Trent Dilfer had the Browns moving on a drive that had got to the Vikings 47-yard line, but a good push up the middle on a second-down pass forced Dilfer to throw a sideline route for rookie Braylon Edwards with urgency. The ball was fired high and hard, hitting Edwards in the hands and popping up in the air, where Antoine Winfield came down with the interception to turn the ball over to the Vikings and kill any momentum the Browns had built.
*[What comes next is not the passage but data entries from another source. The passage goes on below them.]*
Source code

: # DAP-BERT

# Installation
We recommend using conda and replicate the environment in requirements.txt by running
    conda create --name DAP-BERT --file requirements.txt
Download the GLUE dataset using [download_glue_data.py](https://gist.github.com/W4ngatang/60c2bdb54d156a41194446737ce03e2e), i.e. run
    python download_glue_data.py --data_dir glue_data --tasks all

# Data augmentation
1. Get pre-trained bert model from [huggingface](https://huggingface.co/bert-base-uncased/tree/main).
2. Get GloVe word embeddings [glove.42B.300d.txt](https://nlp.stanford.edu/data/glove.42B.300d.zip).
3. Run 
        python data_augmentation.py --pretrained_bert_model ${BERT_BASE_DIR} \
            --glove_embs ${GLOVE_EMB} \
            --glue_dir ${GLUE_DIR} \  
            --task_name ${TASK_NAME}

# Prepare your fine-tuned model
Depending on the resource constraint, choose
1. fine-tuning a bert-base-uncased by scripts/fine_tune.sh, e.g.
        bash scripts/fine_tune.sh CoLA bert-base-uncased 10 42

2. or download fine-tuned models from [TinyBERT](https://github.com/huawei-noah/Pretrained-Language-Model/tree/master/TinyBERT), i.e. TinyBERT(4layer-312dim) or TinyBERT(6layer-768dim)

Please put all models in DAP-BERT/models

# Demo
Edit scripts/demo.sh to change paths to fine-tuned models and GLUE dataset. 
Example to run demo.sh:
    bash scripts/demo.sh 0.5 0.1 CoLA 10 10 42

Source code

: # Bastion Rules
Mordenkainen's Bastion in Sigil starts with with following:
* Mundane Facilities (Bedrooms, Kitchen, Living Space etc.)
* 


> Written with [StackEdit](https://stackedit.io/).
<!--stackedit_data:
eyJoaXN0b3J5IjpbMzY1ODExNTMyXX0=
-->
With five-and-a-half minutes remaining in the first half, the Browns again had a chance to get themselves back into the game still trailing 3-0. The Vikings had just turned the ball over on a poorly thrown pass by Brad Johnson that was intercepted and the Browns had the ball on their own 38 with the Vikings' fans silenced. On the first play following the interception, the Browns looked to go for a big-gainer to seize momentum. But Dilfer was pressured up the middle again, this time by C.J. Mosley, who was replacing an injured Kevin Williams, and fumbled. Darrion Scott recovered and the Vikings were in business on the Cleveland 35-yard line. It would take only three plays for the Vikings to score a touchdown and take a 10-0 lead.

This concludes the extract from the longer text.